3 – O cérebro de Einstein foi preservado:
Poucas horas depois de sua morte, em 1955, Einstein teve seu cérebro
retirado pelo Dr. Thomas Harvey sem autorização da família. O legista
simplesmente tomou chá de sumiço e só foi encontrado 23 anos depois por
um jornalista persistente. O médico admitiu que ainda estava com o
cérebro de Einstein, cortado em 240 partes e preservado em jarros com
formaldeído.
4 – Há grandes diferenças entre os dois lados do cérebro:
Essa fantástica estrutura é formada por dois hemisférios, sendo um
deles mais voltado a pensamentos racionais e analíticos (o esquerdo) e o
outro voltado mais para pensamentos conceituais e visuais (o direito).

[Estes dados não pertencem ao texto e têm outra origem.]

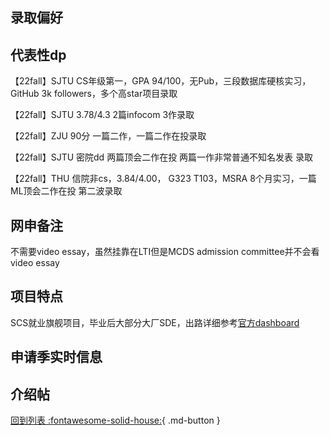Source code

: ## 录取偏好

## 代表性dp
【22fall】SJTU CS年级第一，GPA 94/100，无Pub，三段数据库硬核实习，GitHub 3k followers，多个高star项目录取

【22fall】SJTU 3.78/4.3 2篇infocom 3作录取

【22fall】ZJU 90分 一篇二作，一篇二作在投录取

【22fall】SJTU 密院dd 两篇顶会二作在投 两篇一作非常普通不知名发表 录取

【22fall】THU 信院非cs，3.84/4.00， G323 T103，MSRA 8个月实习，一篇ML顶会二作在投 第二波录取

## 网申备注
不需要video essay，虽然挂靠在LTI但是MCDS admission committee并不会看video essay

## 项目特点
SCS就业旗舰项目，毕业后大部分大厂SDE，出路详细参考[官方dashboard](https://www.cmu.edu/career/outcomes/post-grad-dashboard.html)

## 申请季实时信息

## 介绍帖

[回到列表 :fontawesome-solid-house:](选校梯度.md){ .md-button }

Além disso, eles trabalham de forma “invertida”: se você machuca sua mão
direita, a dor é processada pelo hemisfério esquerdo. Curiosamente,
você sobreviveria mesmo que perdesse completamente um dos hemisférios
(não sei se muito bem).
5 – O cérebro dos homens é 10% maior que o das mulheres:
“Ahá! Eu sabia!”, pensaram alguns leitores. Antes de acharem que
estão por cima, vale destacar que, embora seja relativamente menor, o
cérebro feminino possui mais células nervosas do que o masculino. Além
disso, ele realmente tende a priorizar “emoções”, enquanto o dos homens
tende a priorizar a “lógica”. Mas o cerebro de homens homossexuais tende a funcionar de maneira mais similar ao de mulheres.
6 – Seu cérebro é mais ativo enquanto você dorme:
Durante o sono, nosso cérebro processa intensamente as informações
que coletou durante o dia – alguns cientistas acreditam que esse
fenômeno é responsável pelos sonhos. Até hoje, ninguém sabe exatamente
por que, de fato, sonhamos. Contudo, já foi comprovado que pessoas com
QI mais elevado tendem a sonhar mais, e que tirar um cochilo durante o dia pode ajudá-lo a ter mais disposição e foco para trabalhar.
7 – É possível manipular sonhos:
Quem assistiu ao filme “A Origem” provavelmente ficou surpreso com a
manipulação de sonhos. A ideia, porém, é verdadeira e não é nova: o
termo Sonho Lúcido, que descreve o fenômeno, foi criado na década de
1880 pelo psiquiatra alemão Frederik Willem van Eeden – mas só ganhou
força quase um século depois, na década de 1960. Hoje em dia, há
inúmeros sites e artigos explicando como controlar os próprios sonhos.
8 – Ninguém sabe por que damos risada:
O riso é um fenômeno unicamente humano (não, hienas não riem porque
acham graça de algo), que começa a partir dos 4 meses de idade. Também é
algo “contagioso” e difícil de fingir. Ainda assim, até hoje ninguém
descobriu exatamente por que certas situações provocam riso, nem por que nem todo mundo acha graça em uma mesma piada.
9 – Tamanho não importa muito:
Seguindo o mesmo raciocínio do item 5, podemos dizer que um cérebro
maior não garante, necessariamente, que a pessoa seja mais inteligente. O
de Einstein, por exemplo, pesava 1,23 kg (a média para um adulto é de
1,4 kg).
10 – O QI mais alto do mundo é 210:
O coreano Kim Ung-yong, nascido em 1962, possui o QI mais alto do
mundo. Aos seis meses de idade, já começou a falar. Aos oito, conseguia
entender álgebra. Começou a frequentar o curso de física na Universidade
de Hanyang aos 4 anos e, quando se formou, foi convidado pela NASA para
continuar seus estudos nos EUA.
De volta à Coreia do Sul, em 1978, trocou a física pela engenharia civil e obteve um título de doutorado na área.